Dai nuovi supermercati, al centro d'accoglienza. Come salvare gli ex lavoratori Despar?

Si prospetterebbero due soluzioni per i 76 lavoratori del Centro di distribuzione della Gruppo 6GDO, l’azienda confiscata che fu di Giuseppe Grigoli, il re dei supermercati Despar, condannato per mafia in via definitiva.
In un consiglio comunale molto partecipato, a Castelvetrano, il prefetto di Trapani Leopoldo Falco ha portato le notizie riferitegli dal prefetto Postiglione, direttore dell’Agenzia Nazionale dei Beni Sequestrati e Confiscati. Un buon numero di quegli ex dipendenti che dopo il fallimento dell’azienda non hanno ancora trovato occupazione, era lì per avere delle risposte.
La dottoressa Maria Antonietta Manzo, referente dell’Agenzia per la Sicilia, non era però presente per impegni istituzionali. Il prefetto Falco ha fornito quindi delle informazioni di prima mano: “Ho parlato con Postiglione e mi ha detto di riferirvi una serie di cose. Vi sono delle soluzioni sul tappeto – ha detto Falco -Alcune pare che purtroppo siano superate. Delle belle soluzioni che però pare non siano più percorribili, mi dicono”.
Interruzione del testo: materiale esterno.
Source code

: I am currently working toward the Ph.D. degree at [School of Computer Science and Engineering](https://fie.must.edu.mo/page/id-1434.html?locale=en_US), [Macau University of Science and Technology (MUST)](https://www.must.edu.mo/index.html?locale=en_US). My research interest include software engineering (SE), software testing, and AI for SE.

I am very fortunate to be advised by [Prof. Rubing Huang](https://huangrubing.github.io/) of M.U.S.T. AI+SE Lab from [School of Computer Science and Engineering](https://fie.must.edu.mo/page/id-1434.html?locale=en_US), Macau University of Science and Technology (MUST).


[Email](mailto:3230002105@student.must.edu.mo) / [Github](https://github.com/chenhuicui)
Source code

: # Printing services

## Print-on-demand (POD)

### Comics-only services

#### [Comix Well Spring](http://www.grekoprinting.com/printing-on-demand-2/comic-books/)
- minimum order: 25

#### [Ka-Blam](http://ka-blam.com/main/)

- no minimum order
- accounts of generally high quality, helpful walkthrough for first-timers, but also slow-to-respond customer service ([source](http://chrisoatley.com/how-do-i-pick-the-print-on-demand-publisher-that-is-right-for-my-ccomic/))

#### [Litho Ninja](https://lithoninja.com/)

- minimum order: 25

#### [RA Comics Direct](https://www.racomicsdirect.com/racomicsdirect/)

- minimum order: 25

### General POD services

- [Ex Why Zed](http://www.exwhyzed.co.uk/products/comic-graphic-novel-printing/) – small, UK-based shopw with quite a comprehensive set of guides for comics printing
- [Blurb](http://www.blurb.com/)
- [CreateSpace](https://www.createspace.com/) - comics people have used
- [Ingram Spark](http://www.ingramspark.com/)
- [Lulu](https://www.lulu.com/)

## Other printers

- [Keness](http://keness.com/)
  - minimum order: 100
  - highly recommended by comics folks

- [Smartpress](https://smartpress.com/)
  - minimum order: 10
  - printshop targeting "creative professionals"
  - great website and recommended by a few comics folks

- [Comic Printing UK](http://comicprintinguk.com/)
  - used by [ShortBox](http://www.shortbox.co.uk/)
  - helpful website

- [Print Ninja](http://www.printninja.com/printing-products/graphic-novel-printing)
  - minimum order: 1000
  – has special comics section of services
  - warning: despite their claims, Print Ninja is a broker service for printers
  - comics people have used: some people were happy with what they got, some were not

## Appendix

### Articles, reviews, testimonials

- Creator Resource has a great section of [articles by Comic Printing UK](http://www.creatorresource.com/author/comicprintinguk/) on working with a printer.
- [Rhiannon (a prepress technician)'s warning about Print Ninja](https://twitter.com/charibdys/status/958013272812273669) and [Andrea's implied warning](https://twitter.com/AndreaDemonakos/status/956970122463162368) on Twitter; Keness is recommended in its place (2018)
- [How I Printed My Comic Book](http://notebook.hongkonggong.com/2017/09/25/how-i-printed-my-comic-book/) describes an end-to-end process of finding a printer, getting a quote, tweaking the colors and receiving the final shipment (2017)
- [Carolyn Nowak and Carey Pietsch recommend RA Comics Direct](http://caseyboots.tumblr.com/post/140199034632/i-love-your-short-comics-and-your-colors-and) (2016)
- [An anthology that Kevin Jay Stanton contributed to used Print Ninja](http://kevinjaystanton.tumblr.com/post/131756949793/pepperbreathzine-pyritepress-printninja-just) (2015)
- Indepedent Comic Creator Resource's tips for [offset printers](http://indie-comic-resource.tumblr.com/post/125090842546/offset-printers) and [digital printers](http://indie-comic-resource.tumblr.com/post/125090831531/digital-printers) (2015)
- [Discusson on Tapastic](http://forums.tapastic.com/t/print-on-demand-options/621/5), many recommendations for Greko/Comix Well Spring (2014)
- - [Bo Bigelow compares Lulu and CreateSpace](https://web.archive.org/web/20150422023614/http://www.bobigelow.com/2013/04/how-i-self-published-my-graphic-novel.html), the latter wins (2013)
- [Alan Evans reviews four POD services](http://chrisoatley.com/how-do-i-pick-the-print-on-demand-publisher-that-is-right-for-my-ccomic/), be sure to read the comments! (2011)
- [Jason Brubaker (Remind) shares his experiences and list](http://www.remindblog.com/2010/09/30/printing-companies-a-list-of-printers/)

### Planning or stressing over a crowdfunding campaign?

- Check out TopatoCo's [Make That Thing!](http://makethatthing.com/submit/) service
E qui, chi credeva ancora al grande gruppo nazionale interessato all’acquisto del centro di distribuzione, si è dovuto ricredere.
“Tra febbraio e maggio – ha continuato il prefetto – è prevista l’apertura di quattro punti vendita: uno a Canicattì, uno a Mazara del Vallo, due a Trapani. Ritengono che in questi quattro punti vendita possano trovare occupazione 35 dei 76 lavoratori. Mi dicono che se con i sindacati si riesce a fare un passo avanti sul piano delle riqualificazioni, si può anche arrivare a qualche unità in più”.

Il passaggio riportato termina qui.